Russian President Vladimir Putin is due to hold a working meeting with Japanese Foreign Minister Yoriko Kawaguchi in the Kremlin on October 14th, according to deputy head of the presidential administration Sergei Prikhodko.

Moscow does not expect that these negotiations will lead to a breakthrough in bilateral relations. Experts suggest that the Putin-Kawaguchi meeting is "a kind of a good will gesture" toward Japan.

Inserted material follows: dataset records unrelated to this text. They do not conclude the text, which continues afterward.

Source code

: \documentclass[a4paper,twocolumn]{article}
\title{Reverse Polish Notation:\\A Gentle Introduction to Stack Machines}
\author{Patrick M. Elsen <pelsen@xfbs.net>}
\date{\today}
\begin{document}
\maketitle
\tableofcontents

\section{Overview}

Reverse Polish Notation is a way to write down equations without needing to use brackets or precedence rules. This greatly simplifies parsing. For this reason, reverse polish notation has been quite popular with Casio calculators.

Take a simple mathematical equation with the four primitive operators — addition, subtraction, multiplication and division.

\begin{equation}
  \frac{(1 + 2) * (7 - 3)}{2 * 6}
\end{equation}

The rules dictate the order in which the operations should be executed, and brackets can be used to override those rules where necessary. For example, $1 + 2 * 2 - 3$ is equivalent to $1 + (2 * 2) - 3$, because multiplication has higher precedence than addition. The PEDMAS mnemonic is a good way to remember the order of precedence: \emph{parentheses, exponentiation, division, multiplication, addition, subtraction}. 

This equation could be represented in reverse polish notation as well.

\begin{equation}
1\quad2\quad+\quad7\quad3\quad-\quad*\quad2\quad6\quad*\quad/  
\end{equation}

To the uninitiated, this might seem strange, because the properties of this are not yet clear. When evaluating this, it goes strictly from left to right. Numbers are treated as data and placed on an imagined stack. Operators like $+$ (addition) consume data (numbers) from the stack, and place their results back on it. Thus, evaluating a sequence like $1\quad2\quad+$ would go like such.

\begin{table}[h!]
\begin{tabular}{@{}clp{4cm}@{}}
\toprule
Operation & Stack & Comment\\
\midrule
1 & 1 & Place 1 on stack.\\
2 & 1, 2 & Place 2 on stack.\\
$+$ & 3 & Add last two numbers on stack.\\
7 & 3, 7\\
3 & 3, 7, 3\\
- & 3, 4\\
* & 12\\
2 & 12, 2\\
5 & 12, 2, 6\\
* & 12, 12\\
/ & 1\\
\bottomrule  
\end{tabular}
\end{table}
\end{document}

According to experts, "the Russian president is ready to meet the newly appointed Japanese Foreign Minister who is still little-known in the international arena and to discuss the prospects of Russian-Japanese co-operation provided that Tokyo's attitude to this process is corresponding." RIA Novosti's interlocutors recalled that Japanese Prime Minister Junichiro Koizumi was due to visit Russia early in January 2003. The experts pointed out that the visit would be held on the Japanese initiative and that Moscow welcomed it. Russia believes that due to "the vacuum in relations", the Japanese leadership withdraws into itself and loses contact with reality.

Experts say cautiously that the current stage in bilateral relations is "not the most favourable." According to them, the "mutual understanding and reciprocal movement" which seemed to have appeared under former prime minister Yoshiro Mori, especially after the informal Irkutsk summit, "were lost for the fault of Japan".

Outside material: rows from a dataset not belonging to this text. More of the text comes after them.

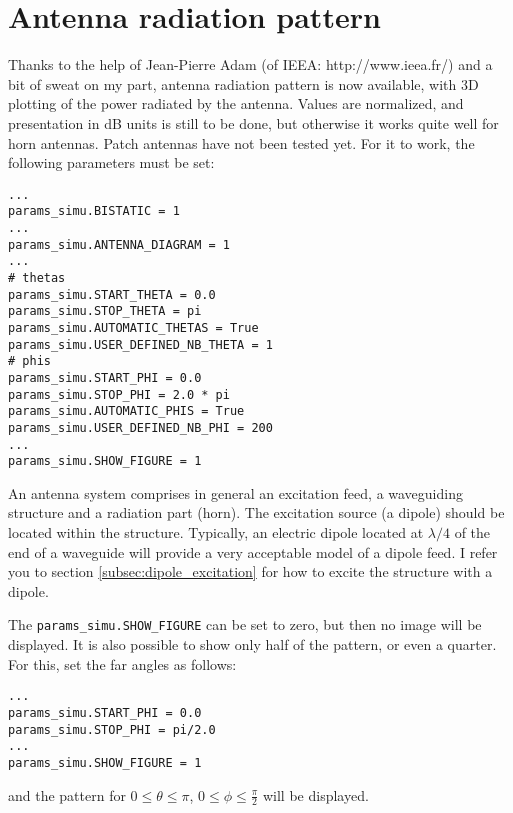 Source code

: \documentclass[a4paper,10pt]{book}
\begin{document}
\section{Antenna radiation pattern}
%
\par
Thanks to the help of Jean-Pierre Adam (of IEEA: http://www.ieea.fr/) and a bit of sweat on my part, antenna radiation pattern is now available, with 3D plotting of the power radiated by the antenna. Values are normalized, and presentation in dB units is still to be done, but otherwise it works quite well for horn antennas. Patch antennas have not been tested yet. For it to work, the following parameters must be set:
\begin{verbatim}
...
params_simu.BISTATIC = 1
...
params_simu.ANTENNA_DIAGRAM = 1
...
# thetas
params_simu.START_THETA = 0.0
params_simu.STOP_THETA = pi
params_simu.AUTOMATIC_THETAS = True
params_simu.USER_DEFINED_NB_THETA = 1
# phis
params_simu.START_PHI = 0.0
params_simu.STOP_PHI = 2.0 * pi
params_simu.AUTOMATIC_PHIS = True
params_simu.USER_DEFINED_NB_PHI = 200
...
params_simu.SHOW_FIGURE = 1
\end{verbatim}
%
\par
An antenna system comprises in general an excitation feed, a waveguiding structure and a radiation part (horn). The excitation source (a dipole) should be located within the structure. Typically, an electric dipole located at $\lambda/4$ of the end of a waveguide will provide a very acceptable model of a dipole feed. I refer you to section \ref{subsec:dipole_excitation} for how to excite the structure with a dipole. 
%
\par
The \texttt{params\_simu.SHOW\_FIGURE} can be set to zero, but then no image will be displayed. It is also possible to show only half of the pattern, or even a quarter. For this, set the far angles as follows:
\begin{verbatim}
...
params_simu.START_PHI = 0.0
params_simu.STOP_PHI = pi/2.0
...
params_simu.SHOW_FIGURE = 1
\end{verbatim}
and the pattern for $0\leq \theta \leq \pi$, $0\leq \phi \leq \frac{\pi}{2}$ will be displayed. 


\end{document}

Experts note that populism both in domestic and foreign policies makes the Japanese leadership pursue a hard line on the Kurils issue. Tokyo forgets that any discussion of this vexed question must take place in a corresponding atmosphere - one of encouraging cultural and business exchanges, expansion of economic and investment co-operation. At the same time, the Japanese leadership keeps to hold back, restricting itself to "the well-known techniques of brainwashing for public opinion and journalists," RIA Novosti's interlocutors added.

According to the experts, under such circumstances Moscow is not "very much interested in Tokyo." They recalled that today Russia was "not dependent on the Japanese loans, the bilateral turnover is minimal, while Japan's investment activity has significantly reduced.